Bu nedenle, tüm ödünç alınan fon kaynaklarını maksimum düzeyde kullanmaya çalışırken, bir yönetici bu fonları gelecekte ödeme olasılığına dikkat etmeli ve ayrıca kuruluşun yeteneklerini ödünç alınan fonları çekme yaklaşımlarıyla karşılaştırmalıdır.

Ayrıca, borç hesaplarının yönetiminin en önemli aşamalarından biri de vade tarihini takip etmektir. Ödemede bir gecikme olması durumunda, genellikle sözleşme kapsamındaki ödemelerin artan bir yüzdesi uygulanır; sonraki bir gecikme durumunda teslimat iptal edilebilir.

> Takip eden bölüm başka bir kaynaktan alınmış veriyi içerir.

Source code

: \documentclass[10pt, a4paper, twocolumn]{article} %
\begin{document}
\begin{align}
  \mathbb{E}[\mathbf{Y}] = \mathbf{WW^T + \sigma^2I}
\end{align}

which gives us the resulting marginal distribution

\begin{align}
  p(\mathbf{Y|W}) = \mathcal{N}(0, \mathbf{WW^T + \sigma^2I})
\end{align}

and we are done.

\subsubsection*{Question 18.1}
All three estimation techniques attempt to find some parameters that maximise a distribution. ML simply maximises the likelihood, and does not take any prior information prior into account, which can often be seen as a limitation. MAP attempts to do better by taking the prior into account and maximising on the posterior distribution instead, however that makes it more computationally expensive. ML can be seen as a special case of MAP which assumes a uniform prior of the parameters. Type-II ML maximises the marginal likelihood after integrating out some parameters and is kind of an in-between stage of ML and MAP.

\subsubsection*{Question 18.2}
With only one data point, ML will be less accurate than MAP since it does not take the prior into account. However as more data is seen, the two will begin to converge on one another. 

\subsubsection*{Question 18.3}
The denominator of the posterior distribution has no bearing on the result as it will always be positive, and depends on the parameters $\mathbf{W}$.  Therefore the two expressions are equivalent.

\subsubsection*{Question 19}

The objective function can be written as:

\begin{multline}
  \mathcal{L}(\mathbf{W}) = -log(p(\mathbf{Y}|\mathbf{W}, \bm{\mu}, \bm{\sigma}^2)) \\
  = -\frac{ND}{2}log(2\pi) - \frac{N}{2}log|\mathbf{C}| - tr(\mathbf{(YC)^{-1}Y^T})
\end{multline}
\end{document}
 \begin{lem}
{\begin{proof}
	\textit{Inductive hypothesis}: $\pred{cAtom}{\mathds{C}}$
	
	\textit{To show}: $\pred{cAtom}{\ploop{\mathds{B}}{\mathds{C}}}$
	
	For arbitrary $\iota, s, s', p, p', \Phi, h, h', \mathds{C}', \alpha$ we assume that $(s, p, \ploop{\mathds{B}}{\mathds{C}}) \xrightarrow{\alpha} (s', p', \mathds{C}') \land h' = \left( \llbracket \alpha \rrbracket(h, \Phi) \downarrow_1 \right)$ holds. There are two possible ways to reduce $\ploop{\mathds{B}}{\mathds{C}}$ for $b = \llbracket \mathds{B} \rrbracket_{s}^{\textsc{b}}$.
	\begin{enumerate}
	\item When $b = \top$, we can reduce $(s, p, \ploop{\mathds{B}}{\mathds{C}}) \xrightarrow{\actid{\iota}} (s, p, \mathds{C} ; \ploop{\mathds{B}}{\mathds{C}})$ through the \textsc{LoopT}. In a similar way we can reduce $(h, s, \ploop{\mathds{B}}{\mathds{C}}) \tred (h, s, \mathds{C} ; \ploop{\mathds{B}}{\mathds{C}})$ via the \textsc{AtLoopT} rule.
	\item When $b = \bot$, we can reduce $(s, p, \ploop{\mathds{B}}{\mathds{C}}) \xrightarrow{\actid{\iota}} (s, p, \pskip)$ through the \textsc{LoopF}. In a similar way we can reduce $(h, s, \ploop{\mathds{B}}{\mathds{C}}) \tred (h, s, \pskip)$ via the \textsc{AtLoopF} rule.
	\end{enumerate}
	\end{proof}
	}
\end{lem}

Bu nedenle, borç hesapları yönetim sistemi mutlaka aşağıdaki unsurları içermelidir: borç hesaplarının planlanması, düzenlenmesi, kontrolü, analizi ve bu süreçlerin düzenlenmesi. Borç hesaplarının etkin yönetimi, kuruluşa sürekli operasyonlar için işletme sermayesi sağlar. Yalnızca entegre bir yaklaşım, borç hesaplarının etkin bir şekilde yönetilmesini sağlayacak ve ayrıca işletmenin iflas ve iflas riskini azaltacaktır.

bibliyografya

  1. Bogomolov, A.M. Organizasyondaki iç kontrol sisteminin bir unsuru olarak alacak ve borç hesaplarının yönetimi // Modern muhasebe. - 2012. - No. 5. - S. 46-51.
  2. Emelin, V.N., Pivkina E.I. Bir kuruluşun ödenecek hesaplarının yönetimi // Genç bilim adamı. - 2014. - No. 8. - S. 465-467.
  3. Zakharov, V. Ya. Kriz karşıtı yönetim. Teori ve pratik [Elektronik kaynak]: ders kitabı. manuel / V. Ya. Zakharov ve diğerleri; ed. V. Ya. Zakharova. - 3. baskı, Rev. ve Ekle. - E.: BİRLİK-DANA, 2012 .-- 319 s.
  4. Kökin, A.Ş. Kurumsal finans: Ders Kitabı / Kokin A.Ş., Yashin N.I., Yashin S.N. ve diğerleri - M .: ITs RIOR, NITs INFRA-M, 2016 .-- 369 s.
  5. Samylin, A.I. Kurumsal finans: Ders Kitabı / A.I. Samylin. - E.: NIT'ler INFRA-M, 2014 .-- 472 s.